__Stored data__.
--- START ---
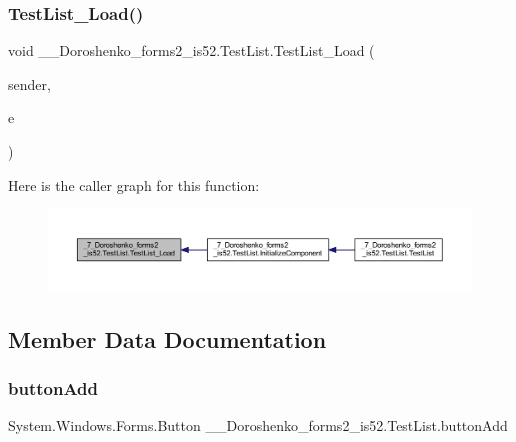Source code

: \subsubsection{\texorpdfstring{Test\+List\+\_\+\+Load()}{TestList\_Load()}}
{\footnotesize\ttfamily void \+\_\+\_\+\+Doroshenko\+\_\+forms2\+\_\+is52.\+Test\+List.\+Test\+List\+\_\+\+Load (\begin{DoxyParamCaption}\item[{object}]{sender,  }\item[{Event\+Args}]{e }\end{DoxyParamCaption})\hspace{0.3cm}{\ttfamily [private]}}

Here is the caller graph for this function\+:
\nopagebreak
\begin{figure}[H]
\begin{center}
\leavevmode
\includegraphics[width=350pt]{class__7___doroshenko__forms2__is52_1_1_test_list_afcb94184c5a8e2b33b48961aee888668_icgraph}
\end{center}
\end{figure}


\subsection{Member Data Documentation}
\hypertarget{class__7___doroshenko__forms2__is52_1_1_test_list_a37b4b6e275fe7ca348d05ee54639e0e9}{}\label{class__7___doroshenko__forms2__is52_1_1_test_list_a37b4b6e275fe7ca348d05ee54639e0e9} 
\subsubsection{\texorpdfstring{button\+Add}{buttonAdd}}
{\footnotesize\ttfamily System.\+Windows.\+Forms.\+Button \+\_\+\_\+\+Doroshenko\+\_\+forms2\+\_\+is52.\+Test\+List.\+button\+Add\hspace{0.3cm}{\ttfamily [private]}}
--- END ---
__Task instructions__. Using the records above, find and show each line with the string "texorpdfstring".

__Task solution__.
: \subsubsection{\texorpdfstring{Test\+List\+\_\+\+Load()}{TestList\_Load()}}
\subsubsection{\texorpdfstring{button\+Add}{buttonAdd}}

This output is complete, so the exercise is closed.